Now that we’ve created a (binary) compressed archive of the files we want to email, we’ll need to encode them as textual data by using the uuencode command. In this next snippet, we’ll be encoding the archive we just made and routing it through the mail command to email it to ourselves.

uuencode backup.tar.bz2 backup.tar.bz2 | mail [email protected] -s "weekly backup"

The reason for duplicating the archive name when invoking the uuencode command is that the first represents the local file name and the second represents the destination filename (for when the data is decoded on the receiving end). When we pipe the output of our uuencode operation through mail, most email clients will immediately recognize the encoded text as a file attachment and handle it appropriately.

We pass the mail command our destination address first, and then, using the -s flag, we provide the subject for the email message. If you like, you can even use a bit of fancy footwork to send through a message body separate from the attachment—but that’s for another post entirely.
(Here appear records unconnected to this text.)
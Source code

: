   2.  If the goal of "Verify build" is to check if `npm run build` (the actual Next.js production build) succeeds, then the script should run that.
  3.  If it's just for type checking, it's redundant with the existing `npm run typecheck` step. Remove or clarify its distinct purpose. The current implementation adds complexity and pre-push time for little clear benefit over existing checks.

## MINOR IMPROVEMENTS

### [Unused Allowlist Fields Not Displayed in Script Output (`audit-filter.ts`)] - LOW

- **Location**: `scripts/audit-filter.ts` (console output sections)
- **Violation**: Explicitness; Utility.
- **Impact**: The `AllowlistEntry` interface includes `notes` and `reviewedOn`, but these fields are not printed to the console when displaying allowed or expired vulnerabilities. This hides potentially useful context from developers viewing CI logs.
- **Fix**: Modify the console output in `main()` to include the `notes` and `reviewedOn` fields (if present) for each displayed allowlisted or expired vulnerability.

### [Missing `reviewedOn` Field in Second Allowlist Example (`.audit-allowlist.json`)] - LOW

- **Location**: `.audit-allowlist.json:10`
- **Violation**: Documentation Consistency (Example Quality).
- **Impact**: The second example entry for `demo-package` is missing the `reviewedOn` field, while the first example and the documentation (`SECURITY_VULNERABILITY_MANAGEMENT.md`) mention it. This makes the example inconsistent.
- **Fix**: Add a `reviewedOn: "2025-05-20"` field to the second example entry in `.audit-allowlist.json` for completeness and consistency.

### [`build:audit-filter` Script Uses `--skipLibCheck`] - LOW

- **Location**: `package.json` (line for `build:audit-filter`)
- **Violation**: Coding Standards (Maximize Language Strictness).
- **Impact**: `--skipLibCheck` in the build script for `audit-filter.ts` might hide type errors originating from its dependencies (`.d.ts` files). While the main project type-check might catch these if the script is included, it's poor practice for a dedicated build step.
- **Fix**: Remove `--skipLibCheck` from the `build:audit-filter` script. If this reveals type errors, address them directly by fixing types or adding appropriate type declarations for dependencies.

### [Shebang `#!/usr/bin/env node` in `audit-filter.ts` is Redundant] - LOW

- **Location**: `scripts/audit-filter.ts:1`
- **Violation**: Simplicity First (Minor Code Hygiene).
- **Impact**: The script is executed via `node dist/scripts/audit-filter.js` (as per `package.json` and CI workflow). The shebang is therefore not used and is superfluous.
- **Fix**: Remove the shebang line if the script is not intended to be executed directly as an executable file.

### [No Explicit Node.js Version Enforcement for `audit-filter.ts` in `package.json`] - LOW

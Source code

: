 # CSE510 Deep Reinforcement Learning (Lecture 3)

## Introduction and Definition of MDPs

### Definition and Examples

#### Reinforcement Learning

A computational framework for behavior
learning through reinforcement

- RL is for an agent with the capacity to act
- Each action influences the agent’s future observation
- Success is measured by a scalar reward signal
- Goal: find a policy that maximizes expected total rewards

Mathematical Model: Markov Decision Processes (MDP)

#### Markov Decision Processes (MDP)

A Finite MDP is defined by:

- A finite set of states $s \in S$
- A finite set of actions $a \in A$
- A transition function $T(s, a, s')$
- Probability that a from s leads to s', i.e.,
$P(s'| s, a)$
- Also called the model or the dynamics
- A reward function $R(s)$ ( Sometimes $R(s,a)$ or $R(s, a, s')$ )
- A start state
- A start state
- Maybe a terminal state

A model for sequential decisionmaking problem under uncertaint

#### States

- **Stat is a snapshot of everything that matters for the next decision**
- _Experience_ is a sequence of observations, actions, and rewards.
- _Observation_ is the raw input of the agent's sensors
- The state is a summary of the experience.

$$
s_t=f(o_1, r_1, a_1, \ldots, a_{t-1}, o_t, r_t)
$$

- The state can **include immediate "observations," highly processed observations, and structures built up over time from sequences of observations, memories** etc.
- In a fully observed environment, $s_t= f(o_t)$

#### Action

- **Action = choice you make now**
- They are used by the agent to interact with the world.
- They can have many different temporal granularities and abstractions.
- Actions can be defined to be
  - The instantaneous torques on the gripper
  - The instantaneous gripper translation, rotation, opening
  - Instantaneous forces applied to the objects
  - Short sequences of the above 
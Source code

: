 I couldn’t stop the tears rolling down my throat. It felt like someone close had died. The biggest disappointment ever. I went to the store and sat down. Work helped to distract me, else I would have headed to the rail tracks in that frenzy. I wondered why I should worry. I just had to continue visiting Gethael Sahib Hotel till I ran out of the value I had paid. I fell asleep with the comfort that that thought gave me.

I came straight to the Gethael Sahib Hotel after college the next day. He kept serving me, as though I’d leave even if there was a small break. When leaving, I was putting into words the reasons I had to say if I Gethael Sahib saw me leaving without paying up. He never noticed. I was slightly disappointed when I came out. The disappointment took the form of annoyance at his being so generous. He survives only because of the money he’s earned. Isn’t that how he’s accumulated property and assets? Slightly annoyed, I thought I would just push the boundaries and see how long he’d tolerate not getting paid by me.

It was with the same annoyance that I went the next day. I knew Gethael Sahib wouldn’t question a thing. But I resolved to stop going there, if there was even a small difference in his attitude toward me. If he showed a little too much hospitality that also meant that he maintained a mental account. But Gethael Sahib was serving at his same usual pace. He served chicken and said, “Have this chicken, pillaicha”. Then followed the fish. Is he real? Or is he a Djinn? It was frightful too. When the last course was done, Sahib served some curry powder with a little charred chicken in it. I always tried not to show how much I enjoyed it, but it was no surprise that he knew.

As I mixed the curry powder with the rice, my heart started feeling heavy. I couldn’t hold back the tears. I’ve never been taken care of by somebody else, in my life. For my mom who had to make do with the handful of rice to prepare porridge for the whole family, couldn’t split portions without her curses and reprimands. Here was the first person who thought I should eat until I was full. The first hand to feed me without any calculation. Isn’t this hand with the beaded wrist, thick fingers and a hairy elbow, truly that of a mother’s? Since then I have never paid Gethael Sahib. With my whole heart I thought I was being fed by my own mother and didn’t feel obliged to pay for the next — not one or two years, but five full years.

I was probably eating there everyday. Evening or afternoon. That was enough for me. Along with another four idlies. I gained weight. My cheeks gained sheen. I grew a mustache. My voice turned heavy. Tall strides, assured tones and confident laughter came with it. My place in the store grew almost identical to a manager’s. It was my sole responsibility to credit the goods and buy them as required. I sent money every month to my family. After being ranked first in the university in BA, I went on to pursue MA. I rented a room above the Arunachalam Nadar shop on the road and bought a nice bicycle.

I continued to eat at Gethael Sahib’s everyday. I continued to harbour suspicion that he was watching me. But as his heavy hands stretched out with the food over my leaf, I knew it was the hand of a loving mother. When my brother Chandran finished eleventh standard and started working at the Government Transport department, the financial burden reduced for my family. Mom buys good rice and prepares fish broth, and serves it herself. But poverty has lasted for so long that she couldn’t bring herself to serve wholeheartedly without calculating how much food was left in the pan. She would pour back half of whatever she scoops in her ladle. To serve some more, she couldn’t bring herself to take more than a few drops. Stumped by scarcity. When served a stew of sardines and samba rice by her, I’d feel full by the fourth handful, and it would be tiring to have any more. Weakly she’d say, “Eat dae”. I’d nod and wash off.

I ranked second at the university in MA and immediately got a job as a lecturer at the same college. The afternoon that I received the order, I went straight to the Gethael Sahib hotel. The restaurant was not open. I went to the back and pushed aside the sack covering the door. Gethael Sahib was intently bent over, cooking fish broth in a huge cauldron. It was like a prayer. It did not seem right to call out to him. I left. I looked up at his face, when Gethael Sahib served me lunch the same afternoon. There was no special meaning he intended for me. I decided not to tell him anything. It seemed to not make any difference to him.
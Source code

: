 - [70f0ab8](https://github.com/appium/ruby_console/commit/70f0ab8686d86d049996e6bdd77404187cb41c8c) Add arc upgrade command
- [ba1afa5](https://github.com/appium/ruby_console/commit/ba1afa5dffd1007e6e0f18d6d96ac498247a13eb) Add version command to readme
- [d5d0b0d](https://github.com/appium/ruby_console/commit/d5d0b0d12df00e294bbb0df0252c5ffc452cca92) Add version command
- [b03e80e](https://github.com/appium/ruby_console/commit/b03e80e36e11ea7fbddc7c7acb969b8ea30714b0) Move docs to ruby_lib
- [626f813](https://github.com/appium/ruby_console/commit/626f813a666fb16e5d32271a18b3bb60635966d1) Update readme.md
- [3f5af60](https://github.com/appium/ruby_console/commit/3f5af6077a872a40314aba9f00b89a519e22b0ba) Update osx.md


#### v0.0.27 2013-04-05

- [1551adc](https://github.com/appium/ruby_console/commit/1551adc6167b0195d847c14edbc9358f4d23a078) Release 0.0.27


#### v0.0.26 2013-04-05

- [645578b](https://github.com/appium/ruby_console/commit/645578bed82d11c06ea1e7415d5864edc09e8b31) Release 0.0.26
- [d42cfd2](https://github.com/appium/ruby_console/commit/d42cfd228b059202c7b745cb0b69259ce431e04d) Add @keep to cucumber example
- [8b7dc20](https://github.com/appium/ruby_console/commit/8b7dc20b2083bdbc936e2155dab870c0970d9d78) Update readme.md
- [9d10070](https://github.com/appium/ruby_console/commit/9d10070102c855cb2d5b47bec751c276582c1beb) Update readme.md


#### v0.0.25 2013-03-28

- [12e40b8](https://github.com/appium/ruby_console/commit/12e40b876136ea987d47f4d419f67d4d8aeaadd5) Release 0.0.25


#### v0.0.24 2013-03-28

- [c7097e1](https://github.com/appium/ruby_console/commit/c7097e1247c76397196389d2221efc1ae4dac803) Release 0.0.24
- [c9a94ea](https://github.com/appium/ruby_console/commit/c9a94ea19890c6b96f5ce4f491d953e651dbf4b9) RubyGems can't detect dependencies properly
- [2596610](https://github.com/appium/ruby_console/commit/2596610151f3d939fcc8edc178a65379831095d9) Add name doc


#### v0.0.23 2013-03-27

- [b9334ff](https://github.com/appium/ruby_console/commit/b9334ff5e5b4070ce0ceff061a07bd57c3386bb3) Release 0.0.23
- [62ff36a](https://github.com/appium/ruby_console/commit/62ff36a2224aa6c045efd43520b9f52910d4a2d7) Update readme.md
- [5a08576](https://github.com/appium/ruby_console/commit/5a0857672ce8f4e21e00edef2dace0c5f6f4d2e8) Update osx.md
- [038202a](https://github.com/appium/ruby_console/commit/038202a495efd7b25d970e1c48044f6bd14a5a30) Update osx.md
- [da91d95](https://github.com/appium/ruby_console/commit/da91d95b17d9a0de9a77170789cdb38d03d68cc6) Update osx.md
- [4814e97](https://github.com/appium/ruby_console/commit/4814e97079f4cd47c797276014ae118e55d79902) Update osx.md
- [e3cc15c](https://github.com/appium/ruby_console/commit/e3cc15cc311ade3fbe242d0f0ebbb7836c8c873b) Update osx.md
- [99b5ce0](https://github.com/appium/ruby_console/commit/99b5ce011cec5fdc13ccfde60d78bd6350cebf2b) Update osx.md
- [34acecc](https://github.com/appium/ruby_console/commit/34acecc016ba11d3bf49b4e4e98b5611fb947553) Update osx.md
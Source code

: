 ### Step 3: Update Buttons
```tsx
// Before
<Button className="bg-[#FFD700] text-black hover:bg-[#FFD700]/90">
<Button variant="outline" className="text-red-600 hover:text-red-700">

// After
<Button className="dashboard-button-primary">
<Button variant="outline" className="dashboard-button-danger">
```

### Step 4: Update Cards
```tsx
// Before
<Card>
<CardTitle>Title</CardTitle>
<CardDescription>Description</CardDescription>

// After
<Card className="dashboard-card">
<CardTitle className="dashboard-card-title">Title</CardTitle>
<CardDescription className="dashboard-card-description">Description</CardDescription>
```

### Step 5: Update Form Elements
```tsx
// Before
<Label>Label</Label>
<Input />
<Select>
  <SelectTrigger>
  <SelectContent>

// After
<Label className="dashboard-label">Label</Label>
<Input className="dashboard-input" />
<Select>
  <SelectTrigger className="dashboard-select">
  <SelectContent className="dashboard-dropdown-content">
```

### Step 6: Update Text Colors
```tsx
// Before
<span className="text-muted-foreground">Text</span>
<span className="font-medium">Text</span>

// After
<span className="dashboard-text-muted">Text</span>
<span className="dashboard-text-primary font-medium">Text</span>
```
So, we’ve stepped through each of the necessary processes in dumping, collecting, compressing, encoding, and emailing our database backup. When we string them all together into one text file like so, we have a quaint little package that can be tied into crontab for scheduling:

rm backup.tar.bz2
mysqldump -u<username> -p<password> \
    --ignore-table=first_db.some_table \
    --databases first_db second_db > backup.sql
tar cfj backup.tar.bz2 backup.sql otherfile.txt
rm backup.sql
uuencode backup.tar.bz2 backup.tar.bz2 | mail [email protected] -s "weekly backup"

I’ve set up a very similar script to send me the database dump of my project (and its accompanying wiki) every Monday morning, and it’s working like a dream. Hopefully, you will be able to leverage this collection of simple command-line utilities to similarly-beneficial ends! (Note: The “rm” commands were added to clean up copies of the files from previous script runs. By default, bzip2 will not create the archive if the filename specified already exists.)